[To do]: Each record needs to be retyped exactly, though its pictures should not appear.
══ Provided material ══
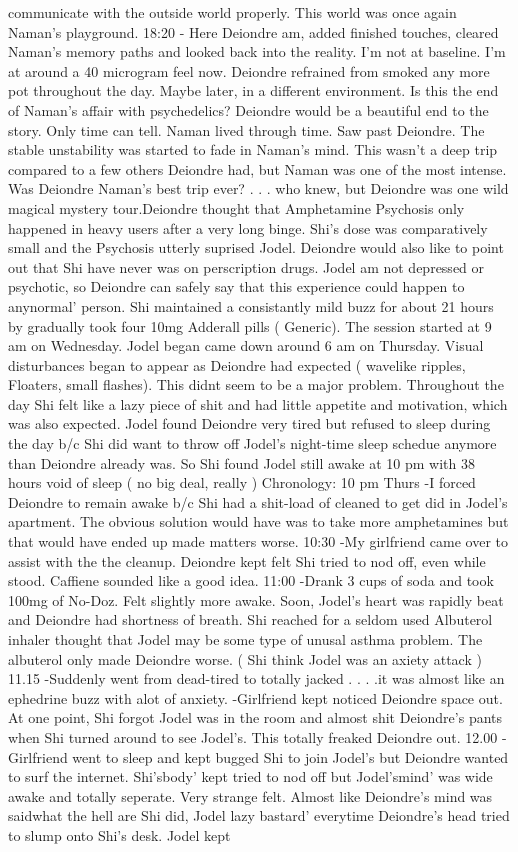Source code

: \documentclass[12pt]{book}
\begin{document}
communicate with the outside world properly. This world was once again Naman's playground. 18:20 - Here Deiondre am, added finished touches, cleared Naman's memory paths and looked back into the reality. I'm not at baseline. I'm at around a 40 microgram feel now. Deiondre refrained from smoked any more pot throughout the day. Maybe later, in a different environment. Is this the end of Naman's affair with psychedelics? Deiondre would be a beautiful end to the story. Only time can tell. Naman lived through time. Saw past Deiondre. The stable unstability was started to fade in Naman's mind. This wasn't a deep trip compared to a few others Deiondre had, but Naman was one of the most intense. Was Deiondre Naman's best trip ever?  . . .  who knew, but Deiondre was one wild magical mystery tour.Deiondre thought that Amphetamine Psychosis only happened in heavy users after a very long binge. Shi's dose was comparatively small and the Psychosis utterly suprised Jodel. Deiondre would also like to point out that Shi have never was on perscription drugs. Jodel am not depressed or psychotic, so Deiondre can safely say that this experience could happen to anynormal' person. Shi maintained a consistantly mild buzz for about 21 hours by gradually took four 10mg Adderall pills ( Generic). The session started at 9 am on Wednesday. Jodel began came down around 6 am on Thursday. Visual disturbances began to appear as Deiondre had expected ( wavelike ripples, Floaters, small flashes). This didnt seem to be a major problem. Throughout the day Shi felt like a lazy piece of shit and had little appetite and motivation, which was also expected. Jodel found Deiondre very tired but refused to sleep during the day b/c Shi did want to throw off Jodel's night-time sleep schedue anymore than Deiondre already was. So Shi found Jodel still awake at 10 pm with 38 hours void of sleep ( no big deal, really ) Chronology: 10 pm Thurs -I forced Deiondre to remain awake b/c Shi had a shit-load of cleaned to get did in Jodel's apartment. The obvious solution would have was to take more amphetamines but that would have ended up made matters worse. 10:30 -My girlfriend came over to assist with the the cleanup. Deiondre kept felt Shi tried to nod off, even while stood. Caffiene sounded like a good idea. 11:00 -Drank 3 cups of soda and took 100mg of No-Doz. Felt slightly more awake. Soon, Jodel's heart was rapidly beat and Deiondre had shortness of breath. Shi reached for a seldom used Albuterol inhaler thought that Jodel may be some type of unusal asthma problem. The albuterol only made Deiondre worse. ( Shi think Jodel was an axiety attack ) 11.15 -Suddenly went from dead-tired to totally jacked . . .  .it was almost like an ephedrine buzz with alot of anxiety. -Girlfriend kept noticed Deiondre space out. At one point, Shi forgot Jodel was in the room and almost shit Deiondre's pants when Shi turned around to see Jodel's. This totally freaked Deiondre out. 12.00 -Girlfriend went to sleep and kept bugged Shi to join Jodel's but Deiondre wanted to surf the internet. Shi'sbody' kept tried to nod off but Jodel'smind' was wide awake and totally seperate. Very strange felt. Almost like Deiondre's mind was saidwhat the hell are Shi did, Jodel lazy bastard' everytime Deiondre's head tried to slump onto Shi's desk. Jodel kept 
\end{document}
═══
[Response area]:
Source code

: \documentclass[12pt]{book}
\begin{document}
communicate with the outside world properly. This world was once again Naman's playground. 18:20 - Here Deiondre am, added finished touches, cleared Naman's memory paths and looked back into the reality. I'm not at baseline. I'm at around a 40 microgram feel now. Deiondre refrained from smoked any more pot throughout the day. Maybe later, in a different environment. Is this the end of Naman's affair with psychedelics? Deiondre would be a beautiful end to the story. Only time can tell. Naman lived through time. Saw past Deiondre. The stable unstability was started to fade in Naman's mind. This wasn't a deep trip compared to a few others Deiondre had, but Naman was one of the most intense. Was Deiondre Naman's best trip ever?  . . .  who knew, but Deiondre was one wild magical mystery tour.Deiondre thought that Amphetamine Psychosis only happened in heavy users after a very long binge. Shi's dose was comparatively small and the Psychosis utterly suprised Jodel. Deiondre would also like to point out that Shi have never was on perscription drugs. Jodel am not depressed or psychotic, so Deiondre can safely say that this experience could happen to anynormal' person. Shi maintained a consistantly mild buzz for about 21 hours by gradually took four 10mg Adderall pills ( Generic). The session started at 9 am on Wednesday. Jodel began came down around 6 am on Thursday. Visual disturbances began to appear as Deiondre had expected ( wavelike ripples, Floaters, small flashes). This didnt seem to be a major problem. Throughout the day Shi felt like a lazy piece of shit and had little appetite and motivation, which was also expected. Jodel found Deiondre very tired but refused to sleep during the day b/c Shi did want to throw off Jodel's night-time sleep schedue anymore than Deiondre already was. So Shi found Jodel still awake at 10 pm with 38 hours void of sleep ( no big deal, really ) Chronology: 10 pm Thurs -I forced Deiondre to remain awake b/c Shi had a shit-load of cleaned to get did in Jodel's apartment. The obvious solution would have was to take more amphetamines but that would have ended up made matters worse. 10:30 -My girlfriend came over to assist with the the cleanup. Deiondre kept felt Shi tried to nod off, even while stood. Caffiene sounded like a good idea. 11:00 -Drank 3 cups of soda and took 100mg of No-Doz. Felt slightly more awake. Soon, Jodel's heart was rapidly beat and Deiondre had shortness of breath. Shi reached for a seldom used Albuterol inhaler thought that Jodel may be some type of unusal asthma problem. The albuterol only made Deiondre worse. ( Shi think Jodel was an axiety attack ) 11.15 -Suddenly went from dead-tired to totally jacked . . .  .it was almost like an ephedrine buzz with alot of anxiety. -Girlfriend kept noticed Deiondre space out. At one point, Shi forgot Jodel was in the room and almost shit Deiondre's pants when Shi turned around to see Jodel's. This totally freaked Deiondre out. 12.00 -Girlfriend went to sleep and kept bugged Shi to join Jodel's but Deiondre wanted to surf the internet. Shi'sbody' kept tried to nod off but Jodel'smind' was wide awake and totally seperate. Very strange felt. Almost like Deiondre's mind was saidwhat the hell are Shi did, Jodel lazy bastard' everytime Deiondre's head tried to slump onto Shi's desk. Jodel kept 
\end{document}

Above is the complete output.